The Return of Panecillo

In 1997, thanks to Don France (my father) and Bob Johnston, I learned that Panecillo (sometimes spelled Panicello), the house originally owned by Peter Johnston, Jr. (1763-1831) and his wife Mary Valentine Wood Johnston (1769-1825) situated on the then outskirts of Abingdon, Virginia, built from 1811 (mostly by slave labor) on their 500-acre estate, had been salvaged in the 1970s and moved to a remote, private location in North Carolina. Subsequently, correspondence ensued, phone calls and visits were made, and photos taken on at least two occasions. I was given permission to publish any photos taken during these visits, but not to reveal the exact whereabouts of the reconstituted Panecillo.

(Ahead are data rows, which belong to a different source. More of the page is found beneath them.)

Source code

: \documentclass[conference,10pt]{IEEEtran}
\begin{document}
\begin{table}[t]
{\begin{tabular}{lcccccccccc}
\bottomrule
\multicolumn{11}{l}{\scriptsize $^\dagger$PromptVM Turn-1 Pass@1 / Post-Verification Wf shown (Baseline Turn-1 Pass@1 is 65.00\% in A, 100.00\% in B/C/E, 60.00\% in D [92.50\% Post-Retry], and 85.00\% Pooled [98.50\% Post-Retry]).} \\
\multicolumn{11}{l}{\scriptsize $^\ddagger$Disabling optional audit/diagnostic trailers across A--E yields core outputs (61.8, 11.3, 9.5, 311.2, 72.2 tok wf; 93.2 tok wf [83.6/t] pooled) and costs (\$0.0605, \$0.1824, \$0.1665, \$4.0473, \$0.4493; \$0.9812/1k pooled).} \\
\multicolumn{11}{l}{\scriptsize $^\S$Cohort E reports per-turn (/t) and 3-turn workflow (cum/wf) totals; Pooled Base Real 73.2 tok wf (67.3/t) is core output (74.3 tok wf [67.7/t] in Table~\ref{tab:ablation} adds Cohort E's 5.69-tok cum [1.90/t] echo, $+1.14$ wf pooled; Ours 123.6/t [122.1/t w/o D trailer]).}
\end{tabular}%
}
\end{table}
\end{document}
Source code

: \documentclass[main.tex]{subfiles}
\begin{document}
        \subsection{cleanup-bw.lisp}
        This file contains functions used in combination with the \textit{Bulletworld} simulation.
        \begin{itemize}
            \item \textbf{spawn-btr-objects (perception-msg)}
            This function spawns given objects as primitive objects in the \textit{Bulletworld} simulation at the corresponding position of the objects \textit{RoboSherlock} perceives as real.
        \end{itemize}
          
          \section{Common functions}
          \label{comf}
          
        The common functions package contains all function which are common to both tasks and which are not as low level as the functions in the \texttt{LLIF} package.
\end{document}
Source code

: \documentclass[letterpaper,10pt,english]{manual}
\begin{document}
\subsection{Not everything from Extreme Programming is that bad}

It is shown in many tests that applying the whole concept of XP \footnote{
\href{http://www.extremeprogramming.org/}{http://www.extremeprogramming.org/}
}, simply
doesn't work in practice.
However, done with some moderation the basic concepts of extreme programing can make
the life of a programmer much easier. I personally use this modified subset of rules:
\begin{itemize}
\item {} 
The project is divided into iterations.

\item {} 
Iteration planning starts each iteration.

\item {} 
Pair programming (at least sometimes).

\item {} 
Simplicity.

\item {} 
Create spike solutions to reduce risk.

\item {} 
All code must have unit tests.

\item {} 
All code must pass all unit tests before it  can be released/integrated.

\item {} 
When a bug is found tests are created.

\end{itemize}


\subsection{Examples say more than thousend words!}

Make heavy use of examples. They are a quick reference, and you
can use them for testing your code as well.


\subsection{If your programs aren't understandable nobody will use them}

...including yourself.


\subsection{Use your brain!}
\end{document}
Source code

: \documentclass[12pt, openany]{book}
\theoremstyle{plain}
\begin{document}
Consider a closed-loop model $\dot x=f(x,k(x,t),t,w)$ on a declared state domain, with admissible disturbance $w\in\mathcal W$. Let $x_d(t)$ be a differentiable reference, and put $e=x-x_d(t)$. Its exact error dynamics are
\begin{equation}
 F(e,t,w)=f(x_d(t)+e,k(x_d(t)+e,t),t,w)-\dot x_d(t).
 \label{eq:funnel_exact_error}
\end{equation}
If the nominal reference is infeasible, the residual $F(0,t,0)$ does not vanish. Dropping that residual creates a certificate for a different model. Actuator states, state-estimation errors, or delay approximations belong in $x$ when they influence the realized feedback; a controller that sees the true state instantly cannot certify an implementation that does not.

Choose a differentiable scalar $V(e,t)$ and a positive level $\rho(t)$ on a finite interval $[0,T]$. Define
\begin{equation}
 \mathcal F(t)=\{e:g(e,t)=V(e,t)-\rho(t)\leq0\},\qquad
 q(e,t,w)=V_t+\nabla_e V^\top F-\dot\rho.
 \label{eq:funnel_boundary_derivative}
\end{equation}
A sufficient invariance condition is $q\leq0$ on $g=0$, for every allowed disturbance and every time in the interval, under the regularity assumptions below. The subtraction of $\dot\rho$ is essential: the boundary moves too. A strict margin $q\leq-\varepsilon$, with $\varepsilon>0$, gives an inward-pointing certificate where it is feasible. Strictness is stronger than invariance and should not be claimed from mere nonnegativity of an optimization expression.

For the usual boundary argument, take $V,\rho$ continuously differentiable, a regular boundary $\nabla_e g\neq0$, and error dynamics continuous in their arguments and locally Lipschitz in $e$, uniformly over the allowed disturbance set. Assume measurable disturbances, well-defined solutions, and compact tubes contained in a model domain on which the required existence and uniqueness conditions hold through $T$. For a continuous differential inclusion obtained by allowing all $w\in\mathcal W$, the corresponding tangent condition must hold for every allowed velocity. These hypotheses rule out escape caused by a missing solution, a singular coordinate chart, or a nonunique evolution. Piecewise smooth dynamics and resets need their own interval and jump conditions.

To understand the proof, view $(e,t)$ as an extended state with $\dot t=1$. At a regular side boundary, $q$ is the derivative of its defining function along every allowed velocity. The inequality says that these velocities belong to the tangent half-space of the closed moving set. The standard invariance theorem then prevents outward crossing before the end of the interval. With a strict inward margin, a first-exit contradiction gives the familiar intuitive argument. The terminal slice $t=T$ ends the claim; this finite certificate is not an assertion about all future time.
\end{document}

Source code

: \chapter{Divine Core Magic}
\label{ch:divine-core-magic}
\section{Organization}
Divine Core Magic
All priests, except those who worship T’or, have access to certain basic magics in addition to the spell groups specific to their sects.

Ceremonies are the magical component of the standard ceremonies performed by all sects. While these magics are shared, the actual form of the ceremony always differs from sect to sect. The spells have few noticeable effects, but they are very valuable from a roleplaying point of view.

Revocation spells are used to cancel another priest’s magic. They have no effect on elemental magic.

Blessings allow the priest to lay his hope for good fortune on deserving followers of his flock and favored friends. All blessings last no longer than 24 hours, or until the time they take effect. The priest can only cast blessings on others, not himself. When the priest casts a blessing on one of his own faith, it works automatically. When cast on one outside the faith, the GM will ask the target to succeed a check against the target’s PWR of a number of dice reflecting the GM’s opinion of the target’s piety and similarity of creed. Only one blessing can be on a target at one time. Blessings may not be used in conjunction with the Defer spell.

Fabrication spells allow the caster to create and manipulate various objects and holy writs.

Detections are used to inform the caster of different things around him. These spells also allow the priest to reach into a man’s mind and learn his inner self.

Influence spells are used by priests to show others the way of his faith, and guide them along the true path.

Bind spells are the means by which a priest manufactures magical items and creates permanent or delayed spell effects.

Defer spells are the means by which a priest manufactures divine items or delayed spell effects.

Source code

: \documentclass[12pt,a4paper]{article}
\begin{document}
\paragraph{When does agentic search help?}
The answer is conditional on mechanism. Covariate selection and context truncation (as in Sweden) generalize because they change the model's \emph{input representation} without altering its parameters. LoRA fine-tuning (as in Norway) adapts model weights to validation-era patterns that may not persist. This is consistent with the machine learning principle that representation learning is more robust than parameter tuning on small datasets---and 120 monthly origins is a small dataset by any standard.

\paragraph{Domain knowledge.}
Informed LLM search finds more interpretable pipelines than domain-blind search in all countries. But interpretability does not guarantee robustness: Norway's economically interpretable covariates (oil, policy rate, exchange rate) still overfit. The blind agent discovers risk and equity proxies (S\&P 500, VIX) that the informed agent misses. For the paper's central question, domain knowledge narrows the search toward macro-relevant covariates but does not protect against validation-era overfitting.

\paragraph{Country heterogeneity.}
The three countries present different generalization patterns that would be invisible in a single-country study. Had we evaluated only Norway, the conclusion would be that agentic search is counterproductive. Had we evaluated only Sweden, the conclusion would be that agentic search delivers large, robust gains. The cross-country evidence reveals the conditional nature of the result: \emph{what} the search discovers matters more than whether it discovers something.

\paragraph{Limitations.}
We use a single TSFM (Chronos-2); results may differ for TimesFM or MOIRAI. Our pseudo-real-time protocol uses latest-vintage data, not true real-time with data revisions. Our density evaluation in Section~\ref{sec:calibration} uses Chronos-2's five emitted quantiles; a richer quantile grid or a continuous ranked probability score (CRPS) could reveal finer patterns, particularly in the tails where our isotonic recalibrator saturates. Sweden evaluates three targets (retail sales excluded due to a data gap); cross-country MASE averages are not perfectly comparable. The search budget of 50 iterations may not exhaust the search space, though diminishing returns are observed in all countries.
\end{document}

These are the original chimneys (reconstituted on this Tar Heel site) and wood beams (old oak for the core part of the house, oak and poplar for extensions). On the original homestead site, there was also a brick outbuilding (probably including a detached kitchen) and, in the 1800s at least, there must have been slave quarters, stables and other outbuildings.
On the Panecillo estate lived Peter, Mary, several of their children, and, before Peter's death, many slaves. Two of the children who grew up here were Joseph Eggleston Johnston (from around late 1811, when he was four, until 1825, when, in his late teens, he headed off for West Point) and Jane Johnston (1811-1892), who later married Harvey Mitchell (1799-1866).